Function and Arguments Output Explanation
TRUNC(12345.6789,0) 12345 Second argument 0 indicates that the zero digits must be present after decimal.
TRUNC(12345.6789,1) 12345.6 Second argument 1 indicates that the one digits must be present after decimal.
TRUNC(12345.6789,2) 12345.67 Second argument 2 indicates that the two digits must be present after decimal.

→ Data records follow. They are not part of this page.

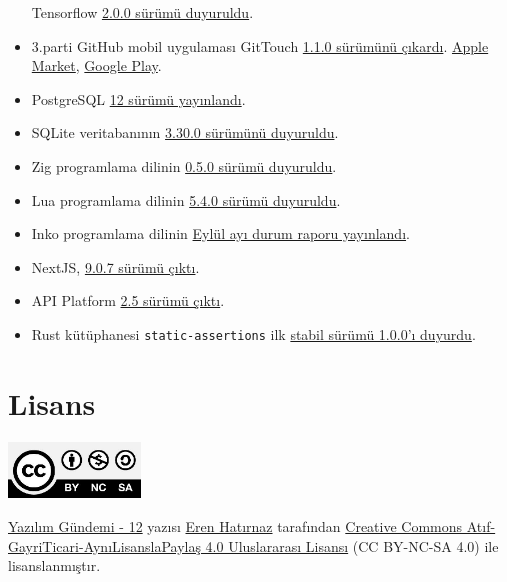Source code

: \documentclass[11pt]{article}
\begin{document}
\begin{itemize}
Tensorflow \href{https://github.com/tensorflow/tensorflow/releases/tag/v2.0.0}{2.0.0 sürümü duyuruldu}.
\item 3.parti GitHub mobil uygulaması GitTouch \href{https://github.com/pd4d10/git-touch/releases/tag/v1.1.0}{1.1.0 sürümünü çıkardı}. \href{https://itunes.apple.com/us/app/gittouch/id1452042346}{Apple
Market}, \href{https://play.google.com/store/apps/details?id=io.github.pd4d10.gittouch}{Google Play}.
\item PostgreSQL \href{https://www.postgresql.org/about/news/1976/}{12 sürümü yayınlandı}.
\item SQLite veritabanının \href{https://www.sqlite.org/changes.html}{3.30.0 sürümünü duyuruldu}.
\item Zig programlama dilinin \href{https://ziglang.org/download/0.5.0/release-notes.html}{0.5.0 sürümü duyuruldu}.
\item Lua programlama dilinin \href{http://lua-users.org/lists/lua-l/2019-10/msg00003.html}{5.4.0 sürümü duyuruldu}.
\item Inko programlama dilinin \href{https://inko-lang.org/news/inko-progress-report-september-2019/}{Eylül ayı durum raporu yayınlandı}.
\item NextJS, \href{https://nextjs.org/blog/next-9-0-7}{9.0.7 sürümü çıktı}.
\item API Platform \href{https://dunglas.fr/2019/09/api-platform-2-5-revamped-admin-new-api-testing-tool-next-js-and-quasar-app-generators-patch-and-json-schema-support-improved-openapi-and-graphql-support}{2.5 sürümü çıktı}.
\item Rust kütüphanesi \texttt{static-assertions} ilk \href{https://nikolaivazquez.com/posts/programming/rust-static-assertions-1\_0/}{stabil sürümü 1.0.0'ı duyurdu}.
\end{itemize}
\section{Lisans}
\label{sec:orgc14ca4a}
\begin{center}
\begin{center}
\includegraphics[height=1.5cm]{../../../img/CC_BY-NC-SA_4.0.png}
\end{center}

\href{yazilim-gundemi-12.pdf}{Yazılım Gündemi - 12} yazısı \href{https://erenhatirnaz.github.io}{Eren Hatırnaz} tarafından \href{http://creativecommons.org/licenses/by-nc-sa/4.0/}{Creative Commons
Atıf-GayriTicari-AynıLisanslaPaylaş 4.0 Uluslararası Lisansı} (CC BY-NC-SA 4.0)
ile lisanslanmıştır.
\end{center}
\end{document}
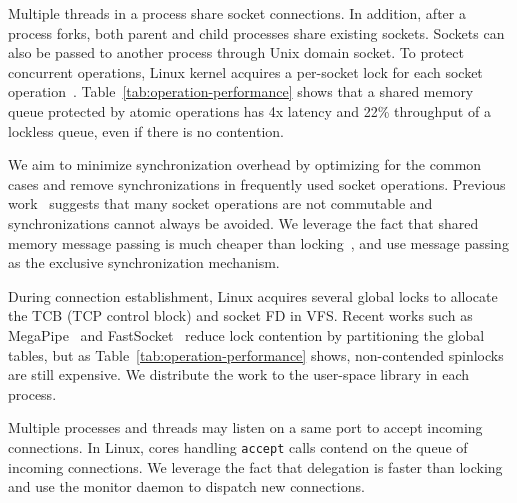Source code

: Multiple threads in a process share socket connections. In addition, after a process forks, both parent and child processes share existing sockets. Sockets can also be passed to another process through Unix domain socket. To protect concurrent operations, Linux kernel acquires a per-socket lock for each socket operation~\cite{boyd2010analysis,han2012megapipe,lin2016scalable}. Table~\ref{tab:operation-performance} shows that a shared memory queue protected by atomic operations has 4x latency and 22\% throughput of a lockless queue, even if there is no contention.

We aim to minimize synchronization overhead by optimizing for the common cases and remove synchronizations in frequently used socket operations.
Previous work~\cite{boyd2010analysis,clements2015scalable} suggests that many socket operations are not commutable and synchronizations cannot always be avoided.
We leverage the fact that shared memory message passing is much cheaper than locking~\cite{roghanchi2017ffwd}, and use message passing as the exclusive synchronization mechanism.

During connection establishment, Linux acquires several global locks to allocate the TCB (TCP control block) and socket FD in VFS.
Recent works such as MegaPipe~\cite{han2012megapipe} and FastSocket~\cite{lin2016scalable} reduce lock contention by partitioning the global tables, but as Table~\ref{tab:operation-performance} shows, non-contended spinlocks are still expensive.
We distribute the work to the user-space library \libipc{} in each process.

Multiple processes and threads may listen on a same port to accept incoming connections.
In Linux, cores handling \texttt{accept} calls contend on the queue of incoming connections.
We leverage the fact that delegation is faster than locking~\cite{roghanchi2017ffwd} and use the monitor daemon to dispatch new connections.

TRUNC(12345.6789,3) 12345.678 Second argument 3 indicates that the three digits must be present after decimal.
TRUNC(12345.6789,-1) 12340 Second argument -1 indicates that the one digit before decimal must be replaced with 0
TRUNC(12345.6789,-2) 12300 Second argument -2 indicates that the two digits before decimal must be replaced with 0
TRUNC(12345.6789,-3) 12000 Second argument -3 indicates that the three digit before decimal must be replaced with 0

SQL Single Row numeric Functions are versatile and can be nested within each other to do more complex calculations.